As the markets awaited the next Federal Open Market Committee (FOMC) meeting in September, and the ensuing successor to Fed Chairman Ben Bernanke, the nascent recovery in August muddled along. Second quarter growth surprised to the upside at 2.5% on the back of stronger exports and fewer imports, but the latest estimate of first quarter growth was revised down to 1.1%. While most economists call for second half growth to outpace first half growth, the effects of the spending sequestrations and the end to the payroll tax holiday continue to linger.

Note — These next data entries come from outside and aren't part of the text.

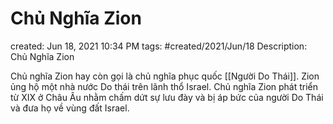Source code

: ---
---

# Chủ Nghĩa Zion

created: Jun 18, 2021 10:34 PM
tags: #created/2021/Jun/18
Description: Chủ Nghĩa Zion

Chủ nghĩa Zion hay còn gọi là chủ nghĩa phục quốc [[Người Do Thái]]. Zion ủng hộ một nhà nước Do thái trên lãnh thổ Israel. Chủ nghĩa Zion phát triển từ XIX ở Châu Âu nhằm chấm dứt sự lưu đày và bị áp bức của người Do Thái và đưa họ về vùng đất Israel.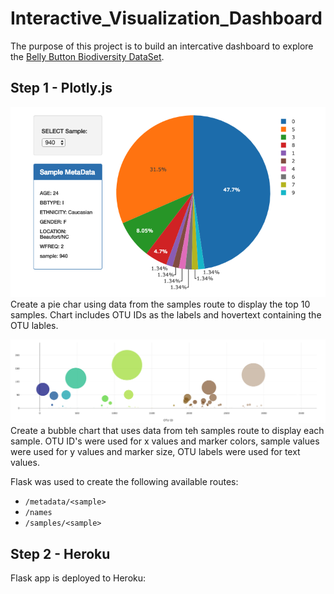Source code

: # Interactive_Visualization_Dashboard
The purpose of this project is to build an intercative dashboard to explore the [Belly Button Biodiversity DataSet](http://robdunnlab.com/projects/belly-button-biodiversity/).

## Step 1 - Plotly.js
![Example Dashboard Page](images/Plotly.js_Pie_Chart.png)
Create a pie char using data from the samples route to display the top 10 samples.  Chart includes OTU IDs as the labels and hovertext containing the OTU lables.

![Example Dashboard Page](images/Plotly.js_Bubble_Chart.png)
Create a bubble chart that uses data from teh samples route to display each sample.  OTU ID's were used for x values and marker colors, sample values were used for y values and marker size, OTU labels were used for text values.

Flask was used to create the following available routes:
* `/metadata/<sample>`
* `/names`
* `/samples/<sample>`

## Step 2 - Heroku
Flask app is deployed to Heroku:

Economic headwinds also include yet another debate regarding the debt ceiling and any premature exit from accommodative monetary policy. Inflation continued to appear contained with the most recent readings of 5-year Treasury Inflation?Protected Securities (TIPS) breakevens at 1.8%, Personal Consumption Expenditures (PCE) Inflation at 1.4%, and headline Consumer Price Index (CPI) inflation at 2.0%.
Labor markets continued to meander, with August’s non-farm payroll data showing 162,000 additions and July’s figure being revised down to 104k. It should be noted that government additions were an addition to August rather than the net firings we have seen for most months since the recession. Overall, job additions appear to be slowing, having averaged 160k per month for the last six months compared with 207k for the six months prior. Although the unemployment rate continues to slowly fall, the latest labor force participation rate of 63.2% is the lowest figure since 1978.
Volatility returned to global markets in August, as concerns over broader unrest in the Middle East rising over potential U.S. involvement in the Syrian conflict rattled investors’ confidence. In the fixed income space, markets appeared to be pricing-in a September “taper event” whereby the U.S. Federal Reserve (“the Fed”) would begin paring back its bond buying program known as quantitative easing (QE).